Jordanian legislative affairs minister Ayman Odeh has taken refuge in one of King Abdullah’s palaces tonight after hearing that Home Secretary Theresa May is ‘coming for talks’, diplomatic language that he’s in for a brutal tongue-lashing.
Home Office Minister James Brokenshire recently visited Jordan in a bid to secure an assurance that evidence obtained by torture would not be used against Abu Qatada, a condition laid down by the European Court of Human Rights for his deportation. Having returned to the UK empty-handed, however, the Minister was ‘sent for’ by the Home Secretary and later found hunched in a quiet corner of Westminster, sucking his thumb and gently rocking back-and-forth. ‘Torture? They don’t know the meaning of the word,’ he sobbed.

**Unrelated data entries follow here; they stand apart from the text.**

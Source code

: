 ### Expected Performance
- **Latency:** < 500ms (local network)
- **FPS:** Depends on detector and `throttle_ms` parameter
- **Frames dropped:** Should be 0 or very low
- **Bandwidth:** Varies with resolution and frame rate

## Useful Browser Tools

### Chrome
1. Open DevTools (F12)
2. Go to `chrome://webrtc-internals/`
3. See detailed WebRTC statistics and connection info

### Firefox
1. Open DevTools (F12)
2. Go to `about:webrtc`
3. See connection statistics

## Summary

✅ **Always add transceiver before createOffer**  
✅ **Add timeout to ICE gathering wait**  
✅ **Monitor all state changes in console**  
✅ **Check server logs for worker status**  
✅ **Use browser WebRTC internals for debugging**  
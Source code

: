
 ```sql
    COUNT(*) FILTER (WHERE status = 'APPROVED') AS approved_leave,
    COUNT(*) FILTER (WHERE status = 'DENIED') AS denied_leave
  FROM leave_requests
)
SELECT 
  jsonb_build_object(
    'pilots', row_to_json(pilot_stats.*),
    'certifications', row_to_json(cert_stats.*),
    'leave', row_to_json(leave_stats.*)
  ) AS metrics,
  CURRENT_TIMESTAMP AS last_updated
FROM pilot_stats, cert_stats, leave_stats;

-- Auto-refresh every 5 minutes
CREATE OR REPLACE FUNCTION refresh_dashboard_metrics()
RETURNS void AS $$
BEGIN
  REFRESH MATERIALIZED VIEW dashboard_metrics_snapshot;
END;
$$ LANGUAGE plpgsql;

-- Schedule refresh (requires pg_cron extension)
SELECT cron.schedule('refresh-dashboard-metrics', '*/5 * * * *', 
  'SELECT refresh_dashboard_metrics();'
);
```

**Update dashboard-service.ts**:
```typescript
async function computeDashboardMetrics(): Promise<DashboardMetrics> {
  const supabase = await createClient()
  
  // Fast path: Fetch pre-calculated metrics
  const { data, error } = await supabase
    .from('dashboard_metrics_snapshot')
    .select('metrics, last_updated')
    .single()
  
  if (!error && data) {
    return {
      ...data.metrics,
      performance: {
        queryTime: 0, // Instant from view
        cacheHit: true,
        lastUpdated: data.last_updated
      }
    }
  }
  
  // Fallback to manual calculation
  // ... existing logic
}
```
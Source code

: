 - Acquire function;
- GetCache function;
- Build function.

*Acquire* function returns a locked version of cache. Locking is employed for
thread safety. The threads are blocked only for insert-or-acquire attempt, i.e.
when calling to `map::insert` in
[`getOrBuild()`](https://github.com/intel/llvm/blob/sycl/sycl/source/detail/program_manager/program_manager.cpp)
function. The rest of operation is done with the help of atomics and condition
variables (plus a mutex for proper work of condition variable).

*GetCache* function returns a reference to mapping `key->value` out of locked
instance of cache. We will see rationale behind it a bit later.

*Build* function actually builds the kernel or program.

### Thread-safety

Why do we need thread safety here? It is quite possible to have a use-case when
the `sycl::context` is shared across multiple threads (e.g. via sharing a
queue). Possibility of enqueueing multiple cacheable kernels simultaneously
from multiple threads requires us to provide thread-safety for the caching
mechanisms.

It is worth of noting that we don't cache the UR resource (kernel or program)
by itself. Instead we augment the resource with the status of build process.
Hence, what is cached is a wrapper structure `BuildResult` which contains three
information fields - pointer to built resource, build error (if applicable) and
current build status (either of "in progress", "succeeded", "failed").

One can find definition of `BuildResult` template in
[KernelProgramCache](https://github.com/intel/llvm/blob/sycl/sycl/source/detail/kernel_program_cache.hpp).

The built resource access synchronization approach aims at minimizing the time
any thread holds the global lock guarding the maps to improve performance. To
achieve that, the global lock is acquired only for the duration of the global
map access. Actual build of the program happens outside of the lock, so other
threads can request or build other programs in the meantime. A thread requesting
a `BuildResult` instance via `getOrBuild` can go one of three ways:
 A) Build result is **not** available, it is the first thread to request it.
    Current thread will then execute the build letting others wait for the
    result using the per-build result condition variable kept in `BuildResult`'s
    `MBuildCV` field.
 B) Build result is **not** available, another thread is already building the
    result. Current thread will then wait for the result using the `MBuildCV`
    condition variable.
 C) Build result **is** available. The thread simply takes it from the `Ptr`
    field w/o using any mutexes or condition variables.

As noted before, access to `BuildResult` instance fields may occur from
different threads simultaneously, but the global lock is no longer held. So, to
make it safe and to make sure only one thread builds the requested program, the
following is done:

Ayman Odeh, who briefly met Miss May at a banquet in London last year, said he feared for his sanity. ‘She only said ‘good evening’ but I felt the icy fingers of fear run down my spine. Now she wants to mouth off full in my face. I’d rather have my fingernails pulled out with pliers.’ Bernard Hogan-Howe, head of the Metropolitan Police, has sent him a message of sympathy and Amnesty International is making urgent representations to the Human Rights Court in Strasbourg to block Miss May from re-entering the UK.